Restate, in full and unchanged, the entries that follow, but not their pictures.

(Document images with source code)
****

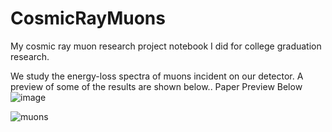 # CosmicRayMuons
My cosmic ray muon research project notebook I did for college graduation research.


We study the energy-loss spectra of muons incident on our detector.
A preview of some of the results are shown below.. Paper Preview Below 
![image](https://github.com/user-attachments/assets/d35fe301-0fd9-4ffc-9c1d-46869adce09d)

![muons](https://user-images.githubusercontent.com/62812999/211224341-eb76685c-7e4e-4599-bc89-0e81eab156a5.png)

****

RESULT FOR THIS EXERCISE »
 # CosmicRayMuons
My cosmic ray muon research project notebook I did for college graduation research.


We study the energy-loss spectra of muons incident on our detector.
A preview of some of the results are shown below.. Paper Preview Below 
![image](https://github.com/user-attachments/assets/d35fe301-0fd9-4ffc-9c1d-46869adce09d)

![muons](https://user-images.githubusercontent.com/62812999/211224341-eb76685c-7e4e-4599-bc89-0e81eab156a5.png)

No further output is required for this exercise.